You must be pretty smart.
Japanese candlestick charts are the most popular way to graph price action. By extension, candlestick patterns are commonly used as trading signals. They help you understand the story in the charts.
Let’s start with some definitions.
What Are Candlestick Patterns
Candlestick patterns are specific formations of candles on Japanese candlestick charts that traders use to find profitable trades. They are made up of one or more candlesticks with defined criteria and are often present at inflection points in the market.
They are predominantly used as signals of a potential reversal or continuation of trend. Most of them have both bullish and bearish variations. This makes them prime points of interest, especially for shorter-term traders.
There are quite a few different types of candlestick patterns worth learning about.
But don’t get ahead of yourself!
Without a firm grasp on how candlesticks work, candlestick patterns won’t make much sense. If you haven’t already read our breakdown on how Japanese candlesticks work, go read it now.
If you have, let’s dive in.
How Candlestick Patterns Work
Understanding candlestick patterns is the easy part.
Learning where they fit in the price action narrative and then how to make money with is where things get difficult.
Nonetheless, you have to start somewhere.
The first thing you need to know about candlestick patterns is this:
Candlestick patterns require specific types of candlesticks in a specific order. Each of these candlesticks must fulfill certain criteria based on the individual pattern.
For example, the engulfing pattern must:
- Begin with a long candle moving with pre-existing trend
- End with a long candle that 1) opens with a gap in the direction of trend, 2) moves against trend, and 3) closes beyond the open of the first.
It can seem a little bit tedious at first, but looking through the various types of candlestick patterns can teach you a lot about price action. They help you construct a multi-period story that may define the next market phase.
Certain patterns are known for showing up regularly at inflection points in the market, like reversals and continuations. That’s why some traders use them as signals, though many of them have a low efficacy when used on their own.
Theoretically, you can label any combination of candlesticks as a pattern. In fact, you could conceivably find your own patterns that no one has labeled yet.

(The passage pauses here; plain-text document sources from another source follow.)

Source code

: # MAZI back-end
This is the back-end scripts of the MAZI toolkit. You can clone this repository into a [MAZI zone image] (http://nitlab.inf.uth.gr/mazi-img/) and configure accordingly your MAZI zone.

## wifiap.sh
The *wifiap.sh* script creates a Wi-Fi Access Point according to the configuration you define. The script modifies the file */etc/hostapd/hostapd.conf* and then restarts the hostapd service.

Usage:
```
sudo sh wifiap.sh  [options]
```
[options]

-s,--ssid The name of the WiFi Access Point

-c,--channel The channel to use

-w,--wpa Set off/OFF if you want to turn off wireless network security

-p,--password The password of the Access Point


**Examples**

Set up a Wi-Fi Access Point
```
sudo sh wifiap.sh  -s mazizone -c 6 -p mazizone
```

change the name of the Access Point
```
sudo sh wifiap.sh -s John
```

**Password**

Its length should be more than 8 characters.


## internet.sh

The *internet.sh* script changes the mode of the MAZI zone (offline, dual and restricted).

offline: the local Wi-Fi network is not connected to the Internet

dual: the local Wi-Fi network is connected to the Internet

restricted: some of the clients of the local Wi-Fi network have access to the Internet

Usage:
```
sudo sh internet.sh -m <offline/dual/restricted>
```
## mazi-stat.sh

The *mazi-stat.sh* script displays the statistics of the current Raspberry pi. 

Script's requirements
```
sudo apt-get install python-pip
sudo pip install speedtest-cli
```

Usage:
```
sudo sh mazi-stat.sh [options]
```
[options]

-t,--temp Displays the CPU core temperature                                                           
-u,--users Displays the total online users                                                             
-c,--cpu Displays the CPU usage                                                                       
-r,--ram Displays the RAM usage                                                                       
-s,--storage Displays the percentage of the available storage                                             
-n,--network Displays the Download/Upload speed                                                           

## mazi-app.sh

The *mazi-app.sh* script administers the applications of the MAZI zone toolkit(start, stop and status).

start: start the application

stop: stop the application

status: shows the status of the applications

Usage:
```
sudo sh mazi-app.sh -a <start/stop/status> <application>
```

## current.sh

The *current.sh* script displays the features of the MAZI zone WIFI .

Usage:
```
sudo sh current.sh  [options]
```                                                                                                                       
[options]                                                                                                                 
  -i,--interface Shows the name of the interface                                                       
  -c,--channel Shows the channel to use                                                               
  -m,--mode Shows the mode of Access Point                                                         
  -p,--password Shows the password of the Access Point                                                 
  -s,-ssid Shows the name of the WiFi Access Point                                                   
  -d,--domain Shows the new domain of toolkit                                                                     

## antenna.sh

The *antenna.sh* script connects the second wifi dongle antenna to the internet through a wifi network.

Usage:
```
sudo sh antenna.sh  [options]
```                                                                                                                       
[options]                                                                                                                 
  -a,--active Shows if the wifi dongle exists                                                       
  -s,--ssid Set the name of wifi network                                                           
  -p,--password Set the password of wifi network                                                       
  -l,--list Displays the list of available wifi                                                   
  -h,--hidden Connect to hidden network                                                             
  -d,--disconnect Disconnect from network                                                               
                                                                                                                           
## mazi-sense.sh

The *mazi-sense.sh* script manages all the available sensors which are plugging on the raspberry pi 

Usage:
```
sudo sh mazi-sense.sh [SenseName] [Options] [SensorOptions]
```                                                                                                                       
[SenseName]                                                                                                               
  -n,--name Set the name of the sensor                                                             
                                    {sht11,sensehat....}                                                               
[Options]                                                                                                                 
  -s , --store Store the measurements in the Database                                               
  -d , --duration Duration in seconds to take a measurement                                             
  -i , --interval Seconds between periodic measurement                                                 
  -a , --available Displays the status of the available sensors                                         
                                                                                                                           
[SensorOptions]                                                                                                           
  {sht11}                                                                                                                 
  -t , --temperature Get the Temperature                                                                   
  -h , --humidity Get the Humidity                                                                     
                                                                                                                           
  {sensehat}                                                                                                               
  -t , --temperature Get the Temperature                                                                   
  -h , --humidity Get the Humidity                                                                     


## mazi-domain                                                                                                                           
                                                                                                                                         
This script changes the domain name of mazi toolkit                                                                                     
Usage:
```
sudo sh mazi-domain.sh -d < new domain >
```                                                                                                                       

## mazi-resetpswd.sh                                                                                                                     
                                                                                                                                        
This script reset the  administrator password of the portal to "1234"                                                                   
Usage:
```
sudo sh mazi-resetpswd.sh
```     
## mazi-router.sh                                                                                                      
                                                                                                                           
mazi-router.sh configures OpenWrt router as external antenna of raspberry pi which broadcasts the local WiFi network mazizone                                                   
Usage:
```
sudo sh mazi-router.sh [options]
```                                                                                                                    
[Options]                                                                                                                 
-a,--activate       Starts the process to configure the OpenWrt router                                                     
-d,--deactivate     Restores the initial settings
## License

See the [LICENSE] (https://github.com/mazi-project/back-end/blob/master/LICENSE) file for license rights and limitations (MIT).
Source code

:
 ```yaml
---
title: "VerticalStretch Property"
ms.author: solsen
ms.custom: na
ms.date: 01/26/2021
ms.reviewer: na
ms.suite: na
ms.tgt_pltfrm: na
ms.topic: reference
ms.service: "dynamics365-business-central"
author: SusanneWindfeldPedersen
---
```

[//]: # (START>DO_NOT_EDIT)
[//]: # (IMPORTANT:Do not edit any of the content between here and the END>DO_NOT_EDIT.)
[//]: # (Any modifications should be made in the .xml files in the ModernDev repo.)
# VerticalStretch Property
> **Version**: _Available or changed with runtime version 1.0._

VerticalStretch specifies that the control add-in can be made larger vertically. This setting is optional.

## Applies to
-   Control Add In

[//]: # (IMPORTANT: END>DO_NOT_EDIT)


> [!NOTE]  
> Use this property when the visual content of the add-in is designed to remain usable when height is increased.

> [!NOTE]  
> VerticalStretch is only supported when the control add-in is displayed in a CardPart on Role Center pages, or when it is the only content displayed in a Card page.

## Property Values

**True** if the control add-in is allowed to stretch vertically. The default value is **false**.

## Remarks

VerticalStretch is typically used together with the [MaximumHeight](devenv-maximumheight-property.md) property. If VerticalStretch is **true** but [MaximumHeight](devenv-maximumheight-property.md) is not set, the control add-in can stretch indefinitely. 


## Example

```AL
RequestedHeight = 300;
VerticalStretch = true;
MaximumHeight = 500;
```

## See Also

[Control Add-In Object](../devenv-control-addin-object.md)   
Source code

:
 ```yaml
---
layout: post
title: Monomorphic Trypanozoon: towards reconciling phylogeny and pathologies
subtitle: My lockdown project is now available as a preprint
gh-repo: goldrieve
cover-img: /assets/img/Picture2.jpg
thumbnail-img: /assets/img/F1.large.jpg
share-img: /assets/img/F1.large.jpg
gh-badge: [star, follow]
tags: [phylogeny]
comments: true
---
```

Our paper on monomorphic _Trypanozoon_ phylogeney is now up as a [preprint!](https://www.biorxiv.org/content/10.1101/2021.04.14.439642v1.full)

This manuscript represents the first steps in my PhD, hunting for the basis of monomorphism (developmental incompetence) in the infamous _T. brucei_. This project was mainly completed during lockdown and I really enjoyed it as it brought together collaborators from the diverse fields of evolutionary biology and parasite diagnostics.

However, trading the “famous” ones gives you the added benefit of putting you on the side of the crowd. In other words, it increases the likelihood that others will detect the pattern and enter the same trade. This increases buying pressure or selling pressure on your side of the trade, ostensibly putting the odds in your favor.
So what are they made of?
Components of Candle Patterns
There are several components of a candlestick pattern.
Any given pattern will require its own criteria for the candlesticks contained within it.
These criteria define four main things.
- Candlestick(s) – In addition to the number of candlesticks, the criteria will often dictate the size, direction, open, close, wicks, and other aspects of each candlestick. These are typically stringent, with only a few, small concessions.
- Gaps and Inside Opens – Many patterns have requirements that include gaps and/or inside opens. Sometimes, these can be more flexible (especially in markets where gaps and inside opens are less common, like cryptocurrency).
- Pre-Pattern Trend – The determination of reversal or continuation depends on a pre-existing trend. Therefore, all patterns have a pre-existing trend requirement. If the formation occurs without that trend, it technically does not earn the pattern label.
- Post-Pattern Trend – The implication of a pattern is that the trend will continue or reverse afterwards. If this does not happen, it becomes a “failed” pattern. Most patterns fail 30-50% of the time.
In addition, virtually all patterns create price levels and/or ranges of interest, which we call decision zones. Traders often use these levels when setting pass and fail conditions on pattern signals. These levels also form (or reinforce) support and resistance.
Used correctly, this can be extremely powerful.
How To Read Candlestick Patterns
If you understand candlesticks, you’re 90% of the way to understanding candle patterns.
And just like individual candlesticks, you should wait on completion before making any decisions based on them. Never enter or exit a trade based on a half-baked pattern.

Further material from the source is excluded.